I nodded again, swallowing hard over a lump in my throat. I couldn’t believe the moment was actually here, that it was finally happening. When Mom and Dad had been presented with their books, it had been such an exciting day for them. They told me how they had spent hours that evening leafing slowly through the pages and then sliding the slender volumes onto their new home on the bookshelf. Each night they would pull their books back out and read another page.
I watched as Emmanuel leaned over and took a small book off the little table. A gold ring on his finger glinted under the light. “Come here,” he said to me. I stepped forward on shaky legs and stared at the book in his hands. “You are an adult now,” Emmanuel said. There was a pause, and I realized he was waiting for me to make eye contact with him. I raised my head and studied the sharp planes of his narrow face, his bushy eyebrows, and his watery gray eyes. Even his beard, which rested—neatly trimmed—against the top of his collarbone, looked virtuous. He smiled at me. “You are an adult now,” he said again. “Capable of leading the life of a saint.” He held out the book. I took it from him with trembling hands. It was heavier than it looked, with a black cover and the title, The Saints’ Way, inscribed in gold lettering. “Study this book,” Emmanuel continued. “Learn all you can from the greatest living examples ever to walk the earth.” I nodded, pressing the book against my chest. “And then live your life accordingly, as a saint would.”
“I will,” I whispered.
Emmanuel nodded and smiled again at me. “I have great faith in you, Agnes. Your name means lamb, which symbolizes purity and innocence. You are capable of doing remarkable things. Do not ever forget that.”
My eyes filled with tears; it was such an emotional thing to hear Emmanuel say he had faith in me, that I could do something remarkable. Imagine! Me! “I won’t forget,” I said, feeling my voice get stronger. “I promise.”
Next to me, Dad beamed.
In the last two years I’ve read The Saints’ Way at least six or seven times all the way through, earmarking the stories I like best. Now I turn to Saint Rose of Lima, who has become one of my favorites. Born in South America, she spent her entire life trying to make up for the sins she committed. Her tolerance for pain and suffering was nothing short of spectacular. Skimming the list of her favorite penances, I try to determine which one I will do tonight:
? Tie a length of rope around the waist until it is tightly uncomfortable. Check.
? Fast for three days. (Only water and the occasional citron seed.) Check.
? Sleep on a bed of broken glass, rocks, or other sharp objects.

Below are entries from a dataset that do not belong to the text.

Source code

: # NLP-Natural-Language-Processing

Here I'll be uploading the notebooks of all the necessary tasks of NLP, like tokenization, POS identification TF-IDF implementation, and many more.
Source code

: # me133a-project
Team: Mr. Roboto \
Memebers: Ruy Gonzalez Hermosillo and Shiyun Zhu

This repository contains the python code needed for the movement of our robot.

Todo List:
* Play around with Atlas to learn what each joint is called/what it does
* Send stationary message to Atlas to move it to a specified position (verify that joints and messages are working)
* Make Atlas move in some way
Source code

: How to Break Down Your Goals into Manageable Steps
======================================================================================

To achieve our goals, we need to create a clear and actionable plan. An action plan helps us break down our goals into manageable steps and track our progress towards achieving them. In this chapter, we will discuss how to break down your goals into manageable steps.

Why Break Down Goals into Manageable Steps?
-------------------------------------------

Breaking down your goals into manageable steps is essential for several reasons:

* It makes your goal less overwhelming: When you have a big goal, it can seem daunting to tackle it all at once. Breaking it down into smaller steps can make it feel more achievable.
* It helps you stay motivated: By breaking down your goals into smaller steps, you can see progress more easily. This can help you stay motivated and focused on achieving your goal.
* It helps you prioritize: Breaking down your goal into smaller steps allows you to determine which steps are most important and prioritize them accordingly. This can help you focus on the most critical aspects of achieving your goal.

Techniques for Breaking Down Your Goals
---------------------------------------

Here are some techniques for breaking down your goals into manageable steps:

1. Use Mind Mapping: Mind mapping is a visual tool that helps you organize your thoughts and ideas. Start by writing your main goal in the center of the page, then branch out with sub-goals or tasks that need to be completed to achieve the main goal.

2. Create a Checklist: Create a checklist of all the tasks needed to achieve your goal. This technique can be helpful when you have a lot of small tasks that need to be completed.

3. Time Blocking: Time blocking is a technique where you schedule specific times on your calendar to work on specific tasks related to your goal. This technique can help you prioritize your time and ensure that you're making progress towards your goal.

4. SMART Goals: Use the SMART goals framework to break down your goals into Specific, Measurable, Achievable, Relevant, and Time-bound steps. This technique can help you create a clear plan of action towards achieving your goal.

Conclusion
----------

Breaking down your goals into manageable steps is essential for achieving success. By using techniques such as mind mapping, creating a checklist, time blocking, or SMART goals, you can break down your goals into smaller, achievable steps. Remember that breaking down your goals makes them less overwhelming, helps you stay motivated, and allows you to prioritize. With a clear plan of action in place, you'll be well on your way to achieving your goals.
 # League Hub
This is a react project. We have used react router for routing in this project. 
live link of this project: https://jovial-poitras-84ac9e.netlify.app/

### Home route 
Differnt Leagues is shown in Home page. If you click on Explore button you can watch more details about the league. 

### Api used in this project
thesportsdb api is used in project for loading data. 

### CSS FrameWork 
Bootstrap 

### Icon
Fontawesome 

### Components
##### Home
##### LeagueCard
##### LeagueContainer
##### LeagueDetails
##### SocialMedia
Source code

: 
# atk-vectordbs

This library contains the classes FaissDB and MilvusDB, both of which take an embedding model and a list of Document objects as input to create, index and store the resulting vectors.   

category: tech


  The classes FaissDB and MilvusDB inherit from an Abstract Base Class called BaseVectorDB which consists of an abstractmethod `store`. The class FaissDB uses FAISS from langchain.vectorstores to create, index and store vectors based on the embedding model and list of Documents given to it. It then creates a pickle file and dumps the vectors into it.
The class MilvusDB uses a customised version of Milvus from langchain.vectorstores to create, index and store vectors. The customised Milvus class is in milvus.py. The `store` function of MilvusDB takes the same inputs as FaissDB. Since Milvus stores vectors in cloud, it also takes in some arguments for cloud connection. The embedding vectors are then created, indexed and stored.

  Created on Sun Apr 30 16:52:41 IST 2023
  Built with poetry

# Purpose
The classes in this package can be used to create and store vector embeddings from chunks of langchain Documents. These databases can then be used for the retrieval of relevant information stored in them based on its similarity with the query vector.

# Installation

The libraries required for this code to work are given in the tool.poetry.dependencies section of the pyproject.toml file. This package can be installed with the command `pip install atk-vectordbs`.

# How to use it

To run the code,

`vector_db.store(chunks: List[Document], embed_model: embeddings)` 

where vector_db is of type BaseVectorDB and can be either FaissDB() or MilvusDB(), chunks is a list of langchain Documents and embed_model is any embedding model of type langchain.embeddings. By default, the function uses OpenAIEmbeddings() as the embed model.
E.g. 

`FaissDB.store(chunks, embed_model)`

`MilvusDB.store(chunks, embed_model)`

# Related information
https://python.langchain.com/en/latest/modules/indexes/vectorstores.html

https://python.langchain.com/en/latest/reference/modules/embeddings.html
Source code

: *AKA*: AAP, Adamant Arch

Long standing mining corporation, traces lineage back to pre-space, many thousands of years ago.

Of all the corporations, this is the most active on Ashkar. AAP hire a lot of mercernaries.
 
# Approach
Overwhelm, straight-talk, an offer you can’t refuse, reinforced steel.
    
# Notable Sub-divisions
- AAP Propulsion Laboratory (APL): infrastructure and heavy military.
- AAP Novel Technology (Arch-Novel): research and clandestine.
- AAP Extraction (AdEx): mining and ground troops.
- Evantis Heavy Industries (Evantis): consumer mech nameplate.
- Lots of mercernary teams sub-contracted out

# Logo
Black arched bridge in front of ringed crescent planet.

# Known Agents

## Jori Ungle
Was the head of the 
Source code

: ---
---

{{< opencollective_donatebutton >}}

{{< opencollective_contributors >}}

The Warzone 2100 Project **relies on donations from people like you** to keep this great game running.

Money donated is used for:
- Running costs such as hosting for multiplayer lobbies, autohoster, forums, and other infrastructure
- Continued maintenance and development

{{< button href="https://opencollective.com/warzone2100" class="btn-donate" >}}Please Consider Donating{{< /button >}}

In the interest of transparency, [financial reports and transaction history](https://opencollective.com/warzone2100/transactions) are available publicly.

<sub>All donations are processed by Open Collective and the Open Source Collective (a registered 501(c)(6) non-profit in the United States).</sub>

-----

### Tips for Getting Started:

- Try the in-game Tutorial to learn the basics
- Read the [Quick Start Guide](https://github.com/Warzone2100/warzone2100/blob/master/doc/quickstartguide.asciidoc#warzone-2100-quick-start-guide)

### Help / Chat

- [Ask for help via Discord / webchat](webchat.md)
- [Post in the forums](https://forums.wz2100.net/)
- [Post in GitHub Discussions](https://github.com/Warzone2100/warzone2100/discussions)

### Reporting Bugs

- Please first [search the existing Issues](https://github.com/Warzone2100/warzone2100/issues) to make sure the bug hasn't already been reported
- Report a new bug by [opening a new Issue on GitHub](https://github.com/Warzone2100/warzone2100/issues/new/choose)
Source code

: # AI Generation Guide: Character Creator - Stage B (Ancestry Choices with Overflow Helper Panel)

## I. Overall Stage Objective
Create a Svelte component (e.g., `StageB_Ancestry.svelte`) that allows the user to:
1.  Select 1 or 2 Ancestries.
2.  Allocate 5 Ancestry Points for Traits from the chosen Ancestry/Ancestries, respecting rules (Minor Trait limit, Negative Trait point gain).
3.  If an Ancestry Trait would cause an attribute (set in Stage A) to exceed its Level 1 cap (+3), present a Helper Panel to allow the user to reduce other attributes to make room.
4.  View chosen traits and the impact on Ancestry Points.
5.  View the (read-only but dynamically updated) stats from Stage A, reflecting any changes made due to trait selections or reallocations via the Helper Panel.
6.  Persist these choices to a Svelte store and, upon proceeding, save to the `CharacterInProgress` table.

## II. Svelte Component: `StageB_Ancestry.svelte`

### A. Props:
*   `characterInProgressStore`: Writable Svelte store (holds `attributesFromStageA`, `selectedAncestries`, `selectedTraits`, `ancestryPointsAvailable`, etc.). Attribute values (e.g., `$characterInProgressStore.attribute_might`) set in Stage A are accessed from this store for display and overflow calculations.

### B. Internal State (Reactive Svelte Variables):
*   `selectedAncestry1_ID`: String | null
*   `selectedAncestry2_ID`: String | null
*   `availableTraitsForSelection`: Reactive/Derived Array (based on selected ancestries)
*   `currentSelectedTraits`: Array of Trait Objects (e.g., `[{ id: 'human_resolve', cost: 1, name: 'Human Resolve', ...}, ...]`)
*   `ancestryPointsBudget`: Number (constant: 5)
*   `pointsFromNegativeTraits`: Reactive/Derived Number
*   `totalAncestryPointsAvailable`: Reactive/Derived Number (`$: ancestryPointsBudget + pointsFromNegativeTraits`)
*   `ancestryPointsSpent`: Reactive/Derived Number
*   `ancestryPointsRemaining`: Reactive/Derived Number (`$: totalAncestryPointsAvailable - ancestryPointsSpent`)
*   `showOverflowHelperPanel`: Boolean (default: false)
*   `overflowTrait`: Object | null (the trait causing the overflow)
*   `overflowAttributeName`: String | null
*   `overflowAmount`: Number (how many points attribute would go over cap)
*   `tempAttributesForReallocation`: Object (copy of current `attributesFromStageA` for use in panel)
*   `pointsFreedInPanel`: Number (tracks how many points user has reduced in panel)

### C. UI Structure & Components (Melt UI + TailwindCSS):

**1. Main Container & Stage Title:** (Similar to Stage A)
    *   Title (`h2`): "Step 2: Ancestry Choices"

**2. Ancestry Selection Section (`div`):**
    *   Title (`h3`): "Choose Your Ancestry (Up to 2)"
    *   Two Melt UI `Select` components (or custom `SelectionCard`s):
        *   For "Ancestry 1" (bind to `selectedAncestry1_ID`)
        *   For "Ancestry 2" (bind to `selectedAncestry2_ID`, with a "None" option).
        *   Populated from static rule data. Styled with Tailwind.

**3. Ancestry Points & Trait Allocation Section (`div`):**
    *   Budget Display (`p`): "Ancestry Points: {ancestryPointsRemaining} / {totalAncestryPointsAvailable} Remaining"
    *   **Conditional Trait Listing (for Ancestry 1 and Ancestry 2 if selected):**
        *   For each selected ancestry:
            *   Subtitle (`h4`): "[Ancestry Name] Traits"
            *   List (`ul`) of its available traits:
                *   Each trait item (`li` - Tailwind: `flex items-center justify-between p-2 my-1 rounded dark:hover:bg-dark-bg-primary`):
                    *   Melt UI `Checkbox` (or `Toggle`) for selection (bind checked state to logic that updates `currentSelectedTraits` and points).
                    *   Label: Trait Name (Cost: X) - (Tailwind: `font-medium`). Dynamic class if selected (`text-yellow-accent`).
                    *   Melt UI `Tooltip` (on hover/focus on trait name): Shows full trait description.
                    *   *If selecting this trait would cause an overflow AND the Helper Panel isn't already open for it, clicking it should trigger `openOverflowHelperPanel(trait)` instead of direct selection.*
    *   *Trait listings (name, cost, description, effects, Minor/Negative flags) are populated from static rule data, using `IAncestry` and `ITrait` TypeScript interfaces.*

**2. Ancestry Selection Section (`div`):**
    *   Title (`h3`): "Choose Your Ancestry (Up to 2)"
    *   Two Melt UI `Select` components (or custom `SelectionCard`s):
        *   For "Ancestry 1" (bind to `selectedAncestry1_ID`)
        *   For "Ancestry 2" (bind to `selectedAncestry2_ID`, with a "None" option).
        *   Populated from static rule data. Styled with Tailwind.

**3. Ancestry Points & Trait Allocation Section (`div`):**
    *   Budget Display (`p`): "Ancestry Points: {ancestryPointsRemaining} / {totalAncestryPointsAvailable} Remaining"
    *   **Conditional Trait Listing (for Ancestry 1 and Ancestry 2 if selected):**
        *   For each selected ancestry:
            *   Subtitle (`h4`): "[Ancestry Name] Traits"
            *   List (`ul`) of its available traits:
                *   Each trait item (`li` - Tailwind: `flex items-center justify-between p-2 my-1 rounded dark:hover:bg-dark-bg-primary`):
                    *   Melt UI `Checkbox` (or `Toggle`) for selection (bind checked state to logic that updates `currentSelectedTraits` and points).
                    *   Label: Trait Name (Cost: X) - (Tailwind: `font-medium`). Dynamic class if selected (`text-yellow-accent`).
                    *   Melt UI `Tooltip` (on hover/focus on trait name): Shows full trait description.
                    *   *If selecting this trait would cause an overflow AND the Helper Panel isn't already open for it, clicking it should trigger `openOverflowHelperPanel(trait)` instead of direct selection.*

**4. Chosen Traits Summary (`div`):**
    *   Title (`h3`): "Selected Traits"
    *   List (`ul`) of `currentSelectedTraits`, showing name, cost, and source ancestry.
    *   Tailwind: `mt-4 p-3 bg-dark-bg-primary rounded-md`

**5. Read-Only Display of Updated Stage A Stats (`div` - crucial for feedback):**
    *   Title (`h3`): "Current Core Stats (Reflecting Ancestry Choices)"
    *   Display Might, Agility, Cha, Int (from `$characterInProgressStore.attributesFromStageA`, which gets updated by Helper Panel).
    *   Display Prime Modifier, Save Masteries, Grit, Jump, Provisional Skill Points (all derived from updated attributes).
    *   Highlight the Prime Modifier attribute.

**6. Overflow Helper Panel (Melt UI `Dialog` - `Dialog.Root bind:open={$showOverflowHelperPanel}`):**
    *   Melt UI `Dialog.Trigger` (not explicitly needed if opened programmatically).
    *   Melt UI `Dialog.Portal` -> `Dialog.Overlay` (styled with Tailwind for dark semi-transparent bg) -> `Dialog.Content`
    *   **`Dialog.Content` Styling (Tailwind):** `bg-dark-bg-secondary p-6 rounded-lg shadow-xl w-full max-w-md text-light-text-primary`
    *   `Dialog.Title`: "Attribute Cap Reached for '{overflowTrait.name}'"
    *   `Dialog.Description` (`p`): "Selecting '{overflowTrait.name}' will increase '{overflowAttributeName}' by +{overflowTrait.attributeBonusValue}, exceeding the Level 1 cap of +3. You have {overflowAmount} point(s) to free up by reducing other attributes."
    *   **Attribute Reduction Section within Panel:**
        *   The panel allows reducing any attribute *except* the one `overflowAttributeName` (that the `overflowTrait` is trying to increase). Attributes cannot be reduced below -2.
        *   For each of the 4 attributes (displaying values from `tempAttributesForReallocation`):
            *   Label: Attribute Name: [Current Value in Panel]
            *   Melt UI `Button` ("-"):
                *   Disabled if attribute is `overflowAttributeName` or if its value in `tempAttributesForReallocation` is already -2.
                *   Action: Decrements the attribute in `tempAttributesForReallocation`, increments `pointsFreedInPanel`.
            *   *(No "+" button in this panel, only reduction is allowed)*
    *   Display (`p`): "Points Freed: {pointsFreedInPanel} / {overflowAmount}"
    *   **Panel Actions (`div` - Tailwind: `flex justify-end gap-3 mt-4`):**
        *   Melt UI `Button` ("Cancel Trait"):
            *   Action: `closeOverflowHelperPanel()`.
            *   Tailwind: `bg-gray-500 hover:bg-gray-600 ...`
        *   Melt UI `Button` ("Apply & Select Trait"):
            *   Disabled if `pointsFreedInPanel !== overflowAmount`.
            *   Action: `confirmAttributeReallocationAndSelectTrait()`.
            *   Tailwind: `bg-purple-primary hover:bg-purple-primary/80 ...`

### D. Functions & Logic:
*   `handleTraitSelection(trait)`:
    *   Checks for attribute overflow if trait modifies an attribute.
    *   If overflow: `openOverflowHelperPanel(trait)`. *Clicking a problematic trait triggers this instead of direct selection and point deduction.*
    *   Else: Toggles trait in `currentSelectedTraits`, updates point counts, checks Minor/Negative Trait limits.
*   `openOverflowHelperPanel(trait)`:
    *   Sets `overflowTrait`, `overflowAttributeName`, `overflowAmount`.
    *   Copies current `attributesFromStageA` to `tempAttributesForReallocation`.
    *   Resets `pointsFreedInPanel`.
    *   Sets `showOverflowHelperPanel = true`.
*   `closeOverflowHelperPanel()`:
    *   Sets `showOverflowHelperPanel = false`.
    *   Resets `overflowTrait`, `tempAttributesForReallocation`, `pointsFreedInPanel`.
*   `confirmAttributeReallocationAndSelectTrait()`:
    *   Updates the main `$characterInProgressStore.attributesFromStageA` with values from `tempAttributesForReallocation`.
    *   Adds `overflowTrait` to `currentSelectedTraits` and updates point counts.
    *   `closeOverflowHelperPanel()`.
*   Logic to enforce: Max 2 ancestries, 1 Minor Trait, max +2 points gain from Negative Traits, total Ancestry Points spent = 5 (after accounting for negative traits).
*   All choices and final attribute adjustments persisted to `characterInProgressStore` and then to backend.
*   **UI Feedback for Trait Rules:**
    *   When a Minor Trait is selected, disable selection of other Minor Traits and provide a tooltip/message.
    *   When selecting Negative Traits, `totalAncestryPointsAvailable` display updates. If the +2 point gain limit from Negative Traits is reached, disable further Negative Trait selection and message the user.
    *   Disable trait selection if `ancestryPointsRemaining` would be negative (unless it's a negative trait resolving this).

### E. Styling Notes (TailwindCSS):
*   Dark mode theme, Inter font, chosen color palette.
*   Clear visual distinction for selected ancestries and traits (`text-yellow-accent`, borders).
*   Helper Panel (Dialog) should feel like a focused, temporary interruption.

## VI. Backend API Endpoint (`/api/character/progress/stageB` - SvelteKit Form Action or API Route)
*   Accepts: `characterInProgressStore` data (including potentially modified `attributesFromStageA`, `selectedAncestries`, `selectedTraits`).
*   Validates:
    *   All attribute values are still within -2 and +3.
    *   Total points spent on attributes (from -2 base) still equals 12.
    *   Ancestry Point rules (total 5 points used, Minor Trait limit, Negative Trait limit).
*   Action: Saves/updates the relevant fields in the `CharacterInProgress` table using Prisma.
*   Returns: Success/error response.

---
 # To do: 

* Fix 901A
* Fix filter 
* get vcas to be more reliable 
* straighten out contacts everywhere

Placing the book back inside the front of my pants, I retie the itchy string around my waist, tightening it until it cuts into the soft flesh. I started wearing the waist string three months ago, after I got mad at Benny and yelled at him. Now, every time I feel it chafe against my skin, I offer up the pain for any failings I have committed that day. I also fast pretty regularly—skipping breakfast and dinner at least three days a week. Fasting is a big thing with saints in general. Saint Francis of Assisi and Saint Catherine of Siena used to go weeks without any solid food. My personal record is four days, but then I fainted in the pool and almost drowned, so I had to start eating again. But I have never slept on a bed of broken glass or rocks. I’m sure it will hurt, but like the others, it will be a great test of my will.
Smoothing my robe back into place, I stand up slowly, taking care not to distract anyone, and walk toward Christine in the back of the room. Christine Miller, an older woman in her late fifties, is in charge of all the kids at Mount Blessing. She has three or four young women who help her—especially with the little kids—but she’s the one who calls the shots when it comes to us coming and going. She watches me wind my way through the room, narrowing her eyebrows a little. Her long black braid hangs over one shoulder and little wisps of loose hair curl around the sides of her face. I stop in front of her, hesitating as her lips pause midchant.
“I have to go lie down upstairs,” I whisper, rushing over the words. “My stomach is killing me.”
Christine studies me for a moment. I am counting on her knowledge of what went on this morning, hoping it will persuade her to let me leave. She and I will never talk about what went on inside the Regulation Room—or that the reason the three of us were summoned there at all was because she went and told Emmanuel that we were misbehaving—but I know she feels bad about it. She always feels guilty when one of the kids has to go to the Regulation Room. She’s been in charge of all of us for fifteen years now, but she’s still pretty much a softie.